Rowan Companies Inc. v. United States is a related case in that it also concerns interpreting the same single term in two different regulations. In this case, the word "wages" was interpreted differently in two tax provisions by the Internal Revenue Service (IRS). The Supreme Court stated that the differing interpretations were impermissible because the IRS lacked the ability to interpret "wages" differently within the framework of this case. In this instance, the judgment affirms the general belief that "the same words, when repeated, carry the same meaning."

==Supreme Court decision==
The judgment of the Court of Appeals was vacated and remanded. Justice Souter delivered the opinion of the Court.

It was found that the EPA did not have to interpret "modification" in PSD regulations the same way the term is interpreted in New Source Performance Standard regulations. The Court's opinion recognized that two uses of the same term, with the same definition, usually would mean the same thing. Yet in this instance, the term "modification" and its definition differ broadly. The Court concluded that "EPA's construction need do no more than fall within the limits of what is reasonable, as set by the Act's common definition."

Justice Thomas wrote separately to note that although he agrees with the substantive ruling on the matter, he did not agree with the dicta in Part III-A of the Court's opinion. Thomas believed that the EPA could not have different regulatory definitions of "modification" under PSD and NSPS. He also states that the Court should still apply its "usual presumption that the same words repeated in different parts of the same statute have the same meaning" and does not believe the Court's opinion overcame this presumption.

==Significance==
The Supreme Court's decision demonstrates how discretion is given to the agency in interpreting regulations and definitions. Utilizing the Chevron test (Chevron U.S.A., Inc. v. Natural Resources Defense Council, Inc.)), the agency can determine whether the statutory language is vague. For future implications, agencies may be able to alter regulatory requirements to make compliance more complex or costly. Conversely, the precedent set in this case could allow a more thorough Congress to limit this type of agency discretion in the future.
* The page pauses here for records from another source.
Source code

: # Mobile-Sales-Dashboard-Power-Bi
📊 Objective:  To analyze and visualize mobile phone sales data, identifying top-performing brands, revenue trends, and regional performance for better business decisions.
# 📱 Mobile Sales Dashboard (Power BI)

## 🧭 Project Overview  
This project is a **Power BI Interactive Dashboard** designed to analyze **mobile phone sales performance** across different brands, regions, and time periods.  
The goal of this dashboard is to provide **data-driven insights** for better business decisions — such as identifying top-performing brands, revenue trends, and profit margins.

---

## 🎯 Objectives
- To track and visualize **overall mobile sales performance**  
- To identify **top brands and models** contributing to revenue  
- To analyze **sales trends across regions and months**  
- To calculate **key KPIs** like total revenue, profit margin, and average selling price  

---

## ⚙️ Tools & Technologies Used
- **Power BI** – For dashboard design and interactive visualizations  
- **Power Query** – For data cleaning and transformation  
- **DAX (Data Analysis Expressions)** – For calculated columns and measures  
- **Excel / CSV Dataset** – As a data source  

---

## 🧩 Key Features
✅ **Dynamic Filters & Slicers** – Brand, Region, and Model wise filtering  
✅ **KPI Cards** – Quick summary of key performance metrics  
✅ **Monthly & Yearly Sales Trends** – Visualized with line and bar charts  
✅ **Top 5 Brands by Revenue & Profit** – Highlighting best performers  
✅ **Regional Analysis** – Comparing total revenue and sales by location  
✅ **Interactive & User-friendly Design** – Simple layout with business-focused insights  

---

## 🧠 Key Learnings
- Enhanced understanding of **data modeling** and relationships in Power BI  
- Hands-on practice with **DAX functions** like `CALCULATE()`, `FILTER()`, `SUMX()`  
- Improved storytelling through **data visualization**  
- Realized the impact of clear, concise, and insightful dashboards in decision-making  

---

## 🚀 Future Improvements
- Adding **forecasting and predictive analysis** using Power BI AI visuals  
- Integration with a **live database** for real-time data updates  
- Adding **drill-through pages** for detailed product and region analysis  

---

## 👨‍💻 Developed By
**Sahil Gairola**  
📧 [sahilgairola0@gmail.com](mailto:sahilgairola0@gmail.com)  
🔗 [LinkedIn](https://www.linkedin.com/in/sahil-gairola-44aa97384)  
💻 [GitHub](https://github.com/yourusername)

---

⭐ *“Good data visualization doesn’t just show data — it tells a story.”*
This ruling was also significant because it provided a precedent that favored stronger regulation of stationary pollution sources. Even though the rate of emissions per hour would not have increased, the net emission per year would have due to increased hours of operation. As a result, the air quality was considered to be adversely impacted. The Duke decision may signify that the Court will take environmental policy into consideration more in the future. The decision shows that the Supreme Court is more likely to interpret environmental laws in line with the legislation's objective rather than following the order of constricted rules of "statutory construction".